The Good Life is lit by McInerney's satirical sparks: he enjoys catching the inanities of the over-moneyed in comments like, "You weren't really rich till you had your own jet", or "millionaire's become so meaningless -everybody's a millionaire". In some passages, however, his lightness of touch deserts him, and the weight seems to come less from the grim losses of 9/11 than from the burdens of a society he can't quite rise above. Whereas in Bright Lights a real-life figure like William Shawn was parodied elliptically as a magazine editor referred to simply as the Druid, in The Good Life literary celebrities are named and described, the portraits oddly duller as a result. If one strain in American writing in the 1980s was that of the "KMart realists" (such as Bobbie Ann Mason and Ann Beattie), the "Brat pack" writers, McInerney and his coeval Bret Easton Ellis, seem to have forged, by contrast, a Dolce & Gabbana realism: this novel's pages are heavy with wads of undigested contemporaneity in the form of brand names, Hamptons locations, celebrity chefs, chic restaurants -social references that will resonate among a select readership and remain, for others, flat on the page.

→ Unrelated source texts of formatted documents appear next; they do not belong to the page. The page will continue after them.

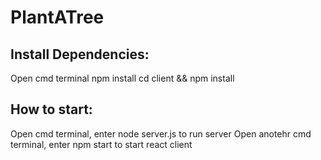 # PlantATree

## Install Dependencies:
Open cmd terminal
npm install
cd client && npm install

## How to start:
Open cmd terminal, enter node server.js to run server
Open anotehr cmd terminal, enter npm start to start react client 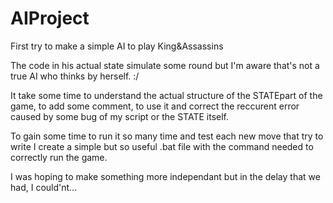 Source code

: # AIProject
First try to make a simple AI to play King&Assassins

  The code in his actual state simulate some round but I'm aware that's not a
true AI who thinks by herself. :/

  It take some time to understand the actual structure of the STATEpart of
the game, to add some comment, to use it and correct the reccurent error
caused by some bug of my script or the STATE itself.

  To gain some time to run it so many time and test each new move that try
to write I create a simple but so useful .bat file with the command needed
to correctly run the game.

  I was hoping to make something more independant but in the delay that
we had, I could'nt...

One of the most satisfying sections, finally, is Luke's visit to Tennessee to see his mother and his daughter, when Ashley escapes from the rehab facility and heads straight for her grandmother's horse farm. The exchanges between Luke and his mother about love and marital fidelity are layered and believable, and those between father and daughter touchingly difficult (reminding one that in Story of My Life McInerney proved himself an able ventriloquist of young socialite women, a trick he employs again here to great effect). Luke and his daughter decide together whether to embrace or reject the spoiled life in New York that has made them differently unhappy. Ambivalence is, in a sense, an inability to come to terms with loss: a wilful refusal to accept the narrowing of choices. When Jay McInerney's characters grow up, they have to face the families they have, rather than dwelling on the new connections they might make, and this proves to be a deeper source of sadness to them than the loss of the twin towers.